*** Begin section ***
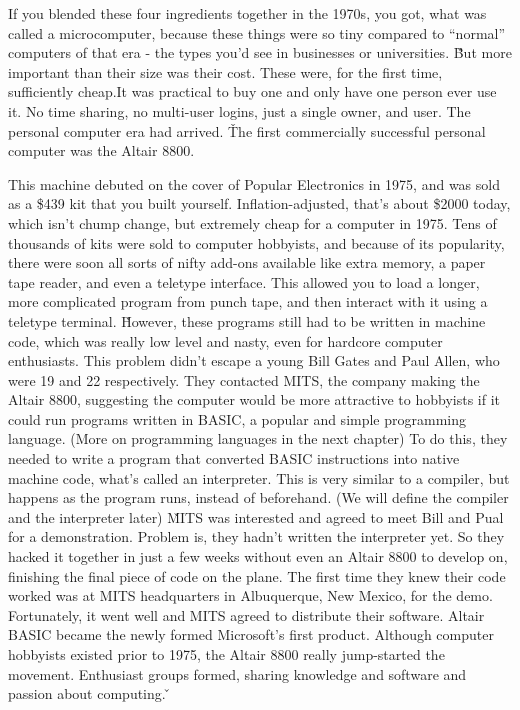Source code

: If you blended these four ingredients together in the 1970s, you got, what was called a microcomputer, because these
things were so tiny compared to ``normal'' computers of that era - the types you'd see in businesses or universities.
\v

But more important than their size was their cost. These were, for the first time, sufficiently cheap.It was
practical to buy one and only have one person ever use it. No time sharing, no multi-user logins, just a single
owner, and user. The personal computer era had arrived.  \v

The first commercially successful personal computer was the Altair 8800.


This machine debuted on the cover of Popular Electronics in 1975, and was sold as a \$439 kit that you built yourself.
Inflation-adjusted, that's about \$2000 today, which isn't chump change, but extremely cheap for a computer in
1975. Tens of thousands of kits were sold to computer hobbyists, and because of its popularity, there were soon all
sorts of nifty add-ons available like extra memory, a paper tape reader, and even a teletype interface. This allowed
you to load a longer, more complicated program from punch tape, and then interact with it using a teletype terminal. \v

However, these programs still had to be written in machine code, which was really low level and nasty, even for
hardcore computer enthusiasts. This problem didn't escape a young Bill Gates and Paul Allen, who were 19 and 22
respectively. They contacted MITS, the company making the Altair 8800, suggesting the computer would be more
attractive to hobbyists if it could run programs written in BASIC, a popular and simple programming language. (More
on programming languages in the next chapter) To do this, they needed to write a program that converted BASIC
instructions into native machine code, what's called an interpreter. This is very similar to a compiler, but happens
as the program runs, instead of beforehand. (We will define the compiler and the interpreter later) \v

MITS was interested and agreed to meet Bill and Pual for a demonstration. Problem is, they hadn't written the
interpreter yet. So they hacked it together in just a few weeks without even an Altair 8800 to develop on, finishing
the final piece of code on the plane. The first time they knew their code worked was at MITS headquarters in Albuquerque, New Mexico, for the demo.
Fortunately, it went well and MITS agreed to distribute their software. Altair BASIC became the newly formed
Microsoft's first product. Although computer hobbyists existed prior to 1975, the Altair 8800 really jump-started the
movement. Enthusiast groups formed, sharing knowledge and software and passion about computing. \v

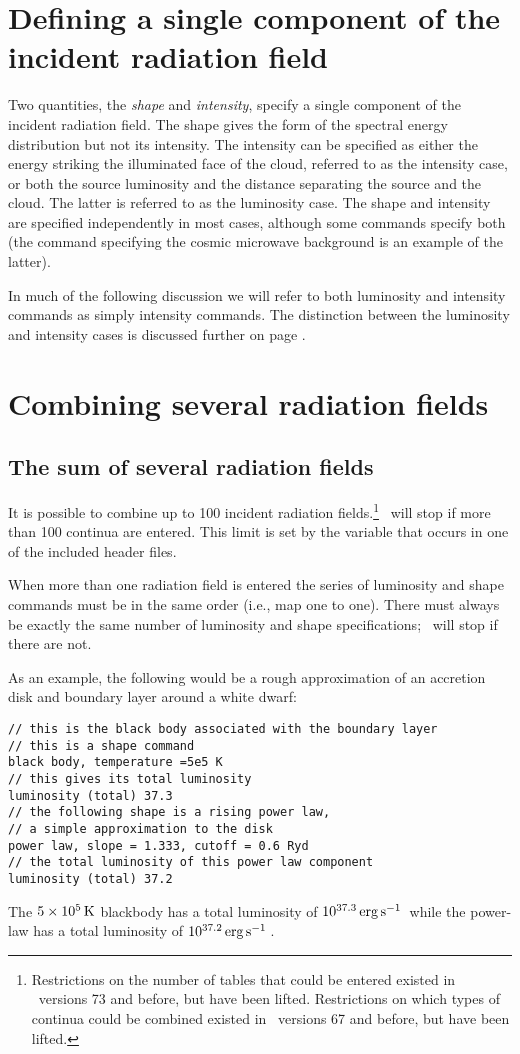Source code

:\section{Defining a single component of the incident radiation field}

Two quantities, the \emph{shape} and \emph{intensity},
specify a single component of the incident radiation field.
The shape gives the form of the spectral energy distribution
but not its intensity.
The intensity can be specified as either the energy striking
the illuminated face of the cloud, referred to as
the intensity case, or both the source luminosity and the
distance separating the source and the cloud.  
The latter is referred to as the luminosity case.
The shape and intensity are specified independently
in most cases, although some commands specify both 
(the command specifying
the cosmic microwave background is an example of the latter).

In much of the following discussion we will refer to both
luminosity and intensity commands as simply intensity commands.
The distinction between the luminosity and intensity cases
is discussed further on page \pageref{sec:IntensityLuminosityCases}.

\section{Combining several radiation fields}

\subsection{The sum of several radiation fields}

It is possible to combine up to 100 incident radiation fields.\footnote{
Restrictions on the number of tables that could be entered existed
in \Cloudy\ versions 73 and before, but have been lifted. Restrictions on
which types of continua could be combined existed in \Cloudy\ versions 67
and before, but have been lifted.}   \Cloudy\ will stop if
more than 100 continua are entered.
This limit is set by the variable 
that occurs in one of the included header files.

When more than one radiation field is entered the series of luminosity and
shape commands must be in the same order (i.e., map one to one).  There
must always be exactly the same number of luminosity and shape
specifications; \Cloudy\ will stop if there are not.

As an example, the following would be a rough approximation of an
accretion disk and boundary layer around a white dwarf:
\begin{verbatim}
// this is the black body associated with the boundary layer
// this is a shape command
black body, temperature =5e5 K
// this gives its total luminosity 
luminosity (total) 37.3
// the following shape is a rising power law, 
// a simple approximation to the disk 
power law, slope = 1.333, cutoff = 0.6 Ryd
// the total luminosity of this power law component
luminosity (total) 37.2
\end{verbatim}
The $5\times 10^5 {\rm\thinspace K}$ blackbody has a total luminosity of
$10^{37.3} \mbox{${\rm\thinspace erg}{\rm\thinspace s}^{-1}\,$}$ while
the power-law has a total luminosity of
$10^{37.2} \mbox{${\rm\thinspace erg}{\rm\thinspace s}^{-1}\,$} $.

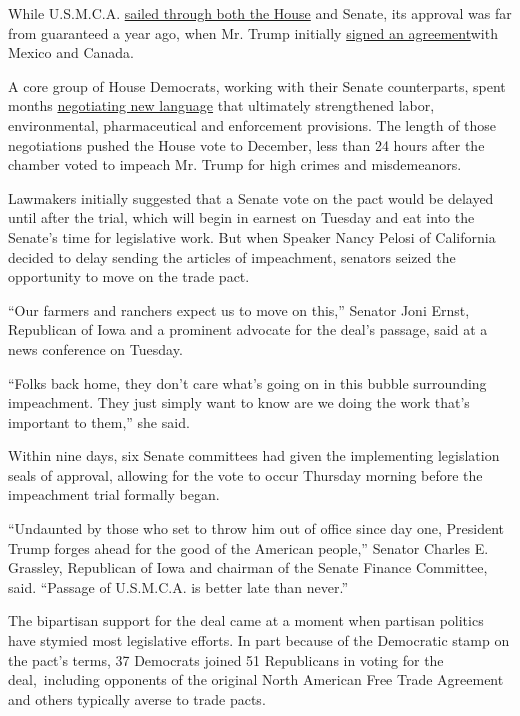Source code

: While U.S.M.C.A.
\href{https://www.nytimes3xbfgragh.onion/2019/12/19/us/politics/usmca-deal.html}{sailed
through both the House} and Senate, its approval was far from guaranteed
a year ago, when Mr. Trump initially
\href{https://www.nytimes3xbfgragh.onion/2018/11/30/world/americas/trump-trudeau-canada-mexico.html}{signed
an agreement}with Mexico and Canada.

A core group of House Democrats, working with their Senate counterparts,
spent months
\href{https://www.nytimes3xbfgragh.onion/2019/12/10/us/politics/usmca-trade-deal.html}{negotiating
new language} that ultimately strengthened labor, environmental,
pharmaceutical and enforcement provisions. The length of those
negotiations pushed the House vote to December, less than 24 hours after
the chamber voted to impeach Mr. Trump for high crimes and misdemeanors.

Lawmakers initially suggested that a Senate vote on the pact would be
delayed until after the trial, which will begin in earnest on Tuesday
and eat into the Senate's time for legislative work. But when Speaker
Nancy Pelosi of California decided to delay sending the articles of
impeachment, senators seized the opportunity to move on the trade pact.

``Our farmers and ranchers expect us to move on this,'' Senator Joni
Ernst, Republican of Iowa and a prominent advocate for the deal's
passage, said at a news conference on Tuesday.

``Folks back home, they don't care what's going on in this bubble
surrounding impeachment. They just simply want to know are we doing the
work that's important to them,'' she said.

Within nine days, six Senate committees had given the implementing
legislation seals of approval, allowing for the vote to occur Thursday
morning before the impeachment trial formally began.

``Undaunted by those who set to throw him out of office since day one,
President Trump forges ahead for the good of the American people,''
Senator Charles E. Grassley, Republican of Iowa and chairman of the
Senate Finance Committee, said. ``Passage of U.S.M.C.A. is better late
than never.''

The bipartisan support for the deal came at a moment when partisan
politics have stymied most legislative efforts. In part because of the
Democratic stamp on the pact's terms, 37 Democrats joined 51 Republicans
in voting for the deal,~including opponents of the original North
American Free Trade Agreement and others typically averse to trade
pacts.


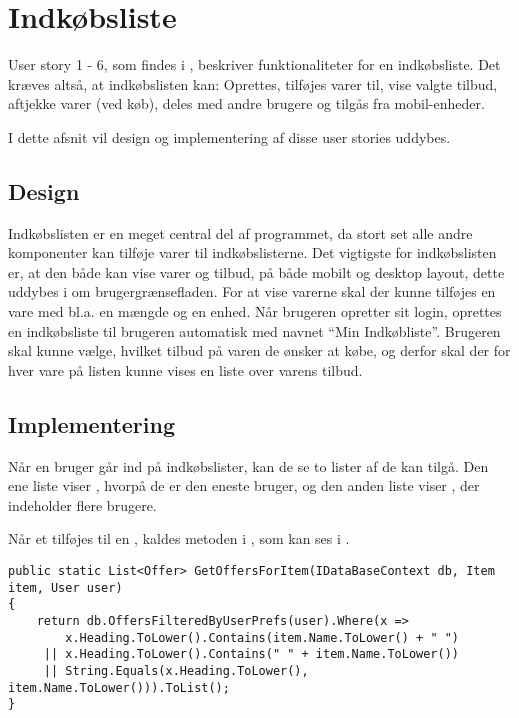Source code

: \section{Indkøbsliste} \label{Indkoebsliste}
User story 1 - 6, som findes i , beskriver funktionaliteter for en indkøbsliste.
Det kræves altså, at indkøbslisten kan: Oprettes, tilføjes varer til, vise valgte tilbud, aftjekke varer (ved køb), deles med andre brugere og tilgås fra mobil-enheder.

I dette afsnit vil design og implementering af disse user stories uddybes.

\subsection{Design}
Indkøbslisten er en meget central del af programmet, da stort set alle andre komponenter kan tilføje varer til indkøbslisterne.
Det vigtigste for indkøbslisten er, at den både kan vise varer og tilbud, på både mobilt og desktop layout, dette uddybes i  om brugergrænsefladen.
For at vise varerne skal der kunne tilføjes en vare med bl.a. en mængde og en enhed.
Når brugeren opretter sit login, oprettes en indkøbsliste til brugeren automatisk med navnet ``Min Indkøbliste''.
Brugeren skal kunne vælge, hvilket tilbud på varen de ønsker at købe, og derfor skal der for hver vare på listen kunne vises en liste over varens tilbud.

\subsection{Implementering}
Når en bruger går ind på indkøbslister, kan de se to lister af  de kan tilgå.
Den ene liste viser , hvorpå de er den eneste bruger, og den anden liste viser , der indeholder flere brugere.

Når et  tilføjes til en , kaldes metoden  i , som kan ses i .

\begin{lstlisting}[caption={Metoden \class{GetOffersForItem} finder relevante tilbud og returner dem som en liste}, label=getoffersforitem]
public static List<Offer> GetOffersForItem(IDataBaseContext db, Item item, User user)
{
    return db.OffersFilteredByUserPrefs(user).Where(x => 
     	x.Heading.ToLower().Contains(item.Name.ToLower() + " ") 
     || x.Heading.ToLower().Contains(" " + item.Name.ToLower()) 
     || String.Equals(x.Heading.ToLower(), item.Name.ToLower())).ToList();
}
\end{lstlisting}

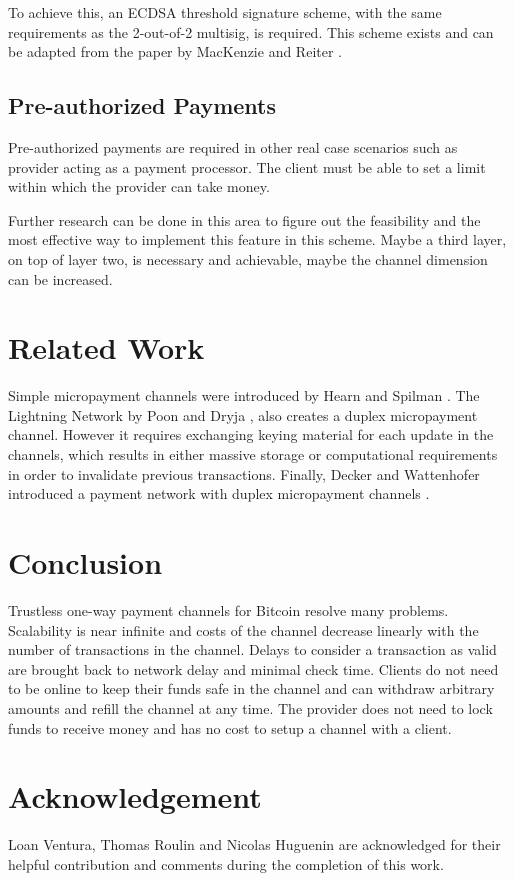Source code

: \documentclass{llncs}
\begin{document}
To achieve this, an ECDSA threshold signature scheme, with the same requirements
as the 2-out-of-2 multisig, is required. This scheme exists and can be adapted
from the paper  by MacKenzie and
Reiter \cite{10.1007/3-540-44647-8_8}.

\subsection{Pre-authorized Payments} Pre-authorized payments are required in
other real case scenarios such as provider acting as a payment processor. The
client must be able to set a limit within which the provider can take money.

Further research can be done in this area to figure out the feasibility and the
most effective way to implement this feature in this scheme. Maybe a third
layer, on top of layer two, is necessary and achievable, maybe the channel
dimension can be increased.

\section{Related Work} Simple micropayment channels were introduced by Hearn and
Spilman \cite{Bitcoin_contracts}. The Lightning Network by Poon and Dryja
\cite{lightningNetwork}, also creates a duplex micropayment channel. However it
requires exchanging keying material for each update in the channels, which
results in either massive storage or computational requirements in order to
invalidate previous transactions. Finally, Decker and Wattenhofer introduced a
payment network with duplex micropayment channels
\cite{10.1007/978-3-319-21741-3_1}.

\section{Conclusion} Trustless one-way payment channels for Bitcoin resolve many
problems. Scalability is near infinite and costs of the channel decrease
linearly with the number of transactions in the channel. Delays to consider a
transaction as valid are brought back to network delay and minimal check time.
Clients do not need to be online to keep their funds safe in the channel and can
withdraw arbitrary amounts and refill the channel at any time. The provider does
not need to lock funds to receive money and has no cost to setup a channel with
a client.

\section{Acknowledgement} Loan Ventura, Thomas Roulin and Nicolas Huguenin are
acknowledged for their helpful contribution and comments during the completion
of this work.
\end{document}

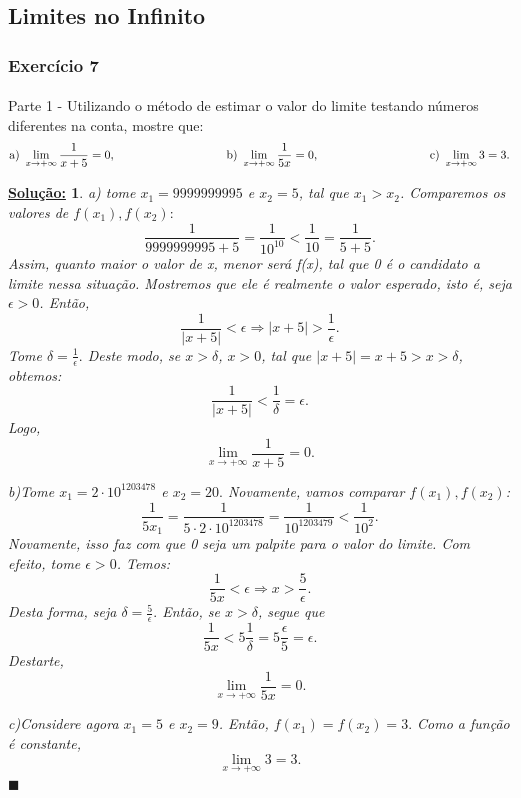 \documentclass{article}
\newtheorem*{sol*}{\underline{Solu\c c\~ao:}}
\renewcommand\qedsymbol{$\blacksquare$}
\begin{document}
\subsection{Limites no Infinito}
\subsubsection{Exerc\'icio 7}
\paragraph{}Parte 1 - Utilizando o m\'etodo de estimar o valor do limite testando n\'umeros diferentes na conta, mostre que:
$$
	\text{a) }\lim_{x\to+\infty}\frac{1}{x + 5} = 0,\hspace{3.3cm}
	\text{b) }\lim_{x\to+\infty}\frac{1}{5x} = 0,\hspace{3.3cm}
	\text{c) }\lim_{x\to+\infty}3 = 3.
$$
\begin{sol*}
	a) tome $x_1 = 9999999995$ e $x_2 = 5$, tal que $x_1 > x_2$. Comparemos os valores de $f(x_1), f(x_2):$
	$$
		\frac{1}{9999999995 + 5} =\frac{1}{10^10} < \frac{1}{10} = \frac{1}{5 + 5}.
	$$
	Assim, quanto maior o valor de x, menor ser\'a f(x), tal que 0 \'e o candidato a limite nessa situa\c c\~ao. Mostremos que ele \'e realmente o valor esperado, isto \'e, seja $\epsilon > 0$. Ent\~ao,
	$$
		\frac{1}{|x + 5|} < \epsilon \Rightarrow |x + 5| > \frac{1}{\epsilon}.
	$$
	Tome $\delta = \frac{1}{\epsilon}.$ Deste modo, se $x > \delta$, $x > 0$, tal que $|x + 5| = x + 5 > x > \delta$, obtemos:
	$$
		\frac{1}{|x + 5|} < \frac{1}{\delta} = \epsilon.
	$$
	Logo,
	$$
		\lim_{x\to+\infty}\frac{1}{x + 5} = 0.
	$$

	b)Tome $x_1 = 2\cdot{10^{1203478}}$ e $x_2 = 20.$ Novamente, vamos comparar $f(x_1), f(x_2)$:
	$$
		\frac{1}{5x_1} = \frac{1}{5\cdot2\cdot{10^{1203478}}} = \frac{1}{10^{1203479}} < \frac{1}{10^2}.
	$$
	Novamente, isso faz com que 0 seja um palpite para o valor do limite. Com efeito, tome $\epsilon > 0$. Temos:
	$$
		\frac{1}{5x} < \epsilon \Rightarrow x > \frac{5}{\epsilon}.
	$$
	Desta forma, seja $\delta = \frac{5}{\epsilon}.$ Ent\~ao, se $x > \delta$, segue que
	$$
		\frac{1}{5x} < 5\frac{1}{\delta} = 5\frac{\epsilon}{5} = \epsilon.
	$$
	Destarte,
	$$
		\lim_{x\to+\infty}\frac{1}{5x} = 0.
	$$

	c)Considere agora $x_1 = 5$ e $x_2 = 9$. Ent\~ao, $f(x_1) = f(x_2) = 3.$ Como a fun\c c\~ao \'e constante,
	$$
		\lim_{x\to+\infty}3 = 3.
	$$
	\qedsymbol
\end{sol*}
\end{document}
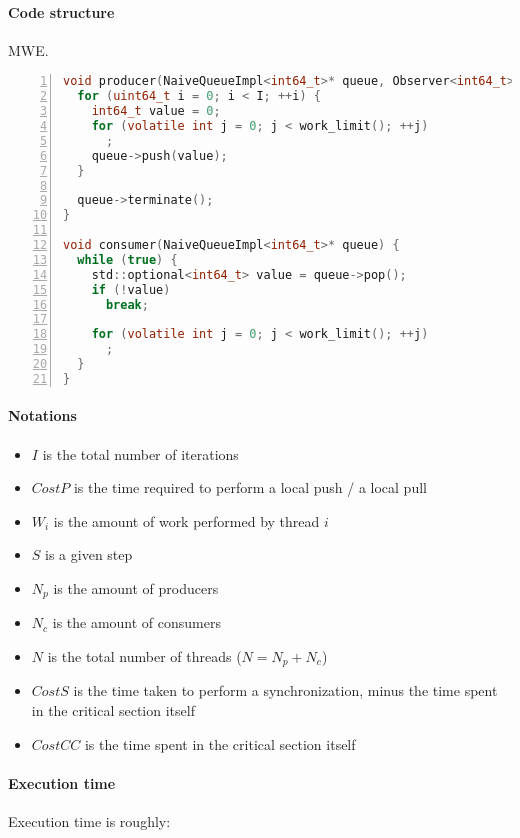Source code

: \documentclass[a4paper,11pt]{article}
\begin{document}

\paragraph{Code structure} MWE.

\begin{lstlisting}[language=c,numbers=left,tabsize=2]
void producer(NaiveQueueImpl<int64_t>* queue, Observer<int64_t>* observer) {
  for (uint64_t i = 0; i < I; ++i) {
    int64_t value = 0;
    for (volatile int j = 0; j < work_limit(); ++j)
      ;
    queue->push(value);
  }

  queue->terminate();
}

void consumer(NaiveQueueImpl<int64_t>* queue) {
  while (true) {
    std::optional<int64_t> value = queue->pop();
    if (!value)
      break;

    for (volatile int j = 0; j < work_limit(); ++j)
      ;
  }
}
\end{lstlisting}

\paragraph{Notations}

\begin{itemize}
    \item $ I $ is the total number of iterations
    \item $ CostP $ is the time required to perform a local push / a local pull
    \item $ W_i $ is the amount of work performed by thread $ i $
    \item $ S $ is a given step
    \item $ N_p $ is the amount of producers
    \item $ N_c $ is the amount of consumers
    \item $ N $ is the total number of threads ($ N = N_p + N_c $)
    \item $ CostS $ is the time taken to perform a synchronization, minus the time spent in the critical section itself
    \item $ CostCC $ is the time spent in the critical section itself
\end{itemize}

\paragraph{Execution time}
Execution time is roughly:
\end{document}
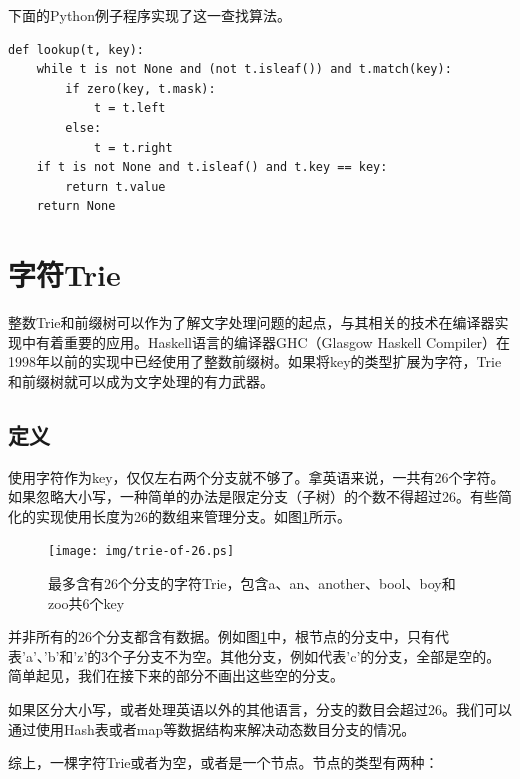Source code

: \documentclass[b5paper]{ctexart}
\begin{document}
下面的Python例子程序实现了这一查找算法。

\lstset{language=Python}
\begin{lstlisting}
def lookup(t, key):
    while t is not None and (not t.isleaf()) and t.match(key):
        if zero(key, t.mask):
            t = t.left
        else:
            t = t.right
    if t is not None and t.isleaf() and t.key == key:
        return t.value
    return None
\end{lstlisting}


\section{字符Trie}

整数Trie和前缀树可以作为了解文字处理问题的起点，与其相关的技术在编译器实现中有着重要的应用。Haskell语言的编译器GHC（Glasgow Haskell Compiler）在1998年以前的实现中已经使用了整数前缀树\cite{okasaki-int-map}。如果将key的类型扩展为字符，Trie和前缀树就可以成为文字处理的有力武器。

\subsection{定义}
使用字符作为key，仅仅左右两个分支就不够了。拿英语来说，一共有26个字符。如果忽略大小写，一种简单的办法是限定分支（子树）的个数不得超过26。有些简化的实现使用长度为26的数组来管理分支。如图\ref{fig:trie-of-26}所示。

\begin{figure}[htbp]
  \centering
  \texttt{[image: img/trie-of-26.ps]}
  \caption{最多含有26个分支的字符Trie，包含a、an、another、bool、boy和zoo共6个key}
  \label{fig:trie-of-26}
\end{figure}

并非所有的26个分支都含有数据。例如图\ref{fig:trie-of-26}中，根节点的分支中，只有代表'a'、'b'和'z'的3个子分支不为空。其他分支，例如代表'c'的分支，全部是空的。简单起见，我们在接下来的部分不画出这些空的分支。

如果区分大小写，或者处理英语以外的其他语言，分支的数目会超过26。我们可以通过使用Hash表或者map等数据结构来解决动态数目分支的情况。

综上，一棵字符Trie或者为空，或者是一个节点。节点的类型有两种：
\end{document}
*** End section ***
• Task description: Return all lines from the entries that contain the string "transactions".

• Solution to this problem:
invalidate previous transactions. Finally, Decker and Wattenhofer introduced a
linearly with the number of transactions in the channel. Delays to consider a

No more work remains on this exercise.